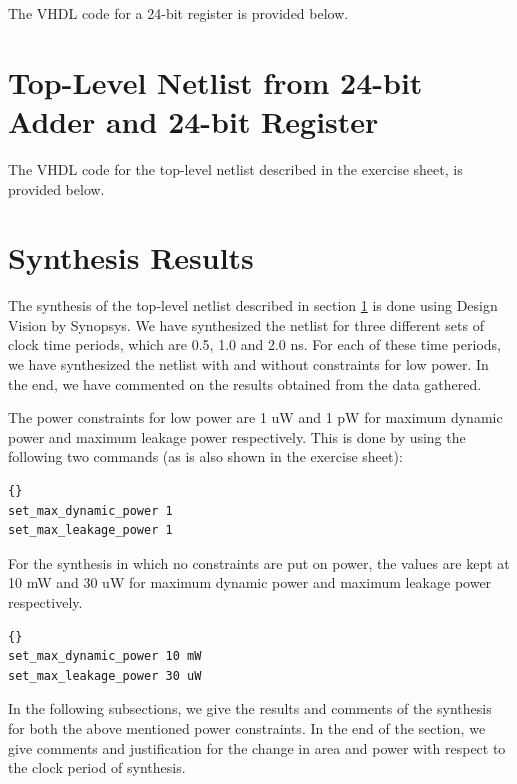 \documentclass[11pt,a4paper]{article}
\begin{document}
The VHDL code for a 24-bit register is provided below.\\ 



\section{Top-Level Netlist from 24-bit Adder and 24-bit Register}
\label{sec:netlist}

The VHDL code for the top-level netlist described in the exercise sheet, is provided below.\\ 


\section{Synthesis Results}

The synthesis of the top-level netlist described in section \ref{sec:netlist} is done using Design Vision by Synopsys. We have synthesized the netlist for three different sets of clock time periods, which are 0.5, 1.0 and 2.0 ns. For each of these time periods, we have synthesized the netlist with and without constraints for low power. In the end, we have commented on the results obtained from the data gathered.

The power constraints for low power are 1 uW and 1 pW for maximum dynamic power and maximum leakage power respectively. This is done by using the following two commands (as is also shown in the exercise sheet):\\

\begin{lstlisting}[frame=trbl]{}
set_max_dynamic_power 1
set_max_leakage_power 1
\end{lstlisting}
\vspace{0.5cm}
For the synthesis in which no constraints are put on power, the values are kept at 10 mW and 30 uW for maximum dynamic power and maximum leakage power respectively.\\

\begin{lstlisting}[frame=trbl]{}
set_max_dynamic_power 10 mW
set_max_leakage_power 30 uW
\end{lstlisting}
\vspace{0.5cm}

In the following subsections, we give the results and comments of the synthesis for both the above mentioned power constraints. In the end of the section, we give comments and justification for the change in area and power with respect to the clock period of synthesis.
\end{document}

■ EXERCISE DETAILS ■
Output the lines from the one with "set_max_leakage_power 1" through the end of the records above, exactly, including both ends, and nothing besides.

■ EXPECTED ANSWER ■
set_max_leakage_power 1
\end{lstlisting}
\vspace{0.5cm}
For the synthesis in which no constraints are put on power, the values are kept at 10 mW and 30 uW for maximum dynamic power and maximum leakage power respectively.\\

\begin{lstlisting}[frame=trbl]{}
set_max_dynamic_power 10 mW
set_max_leakage_power 30 uW
\end{lstlisting}
\vspace{0.5cm}

In the following subsections, we give the results and comments of the synthesis for both the above mentioned power constraints. In the end of the section, we give comments and justification for the change in area and power with respect to the clock period of synthesis.
\end{document}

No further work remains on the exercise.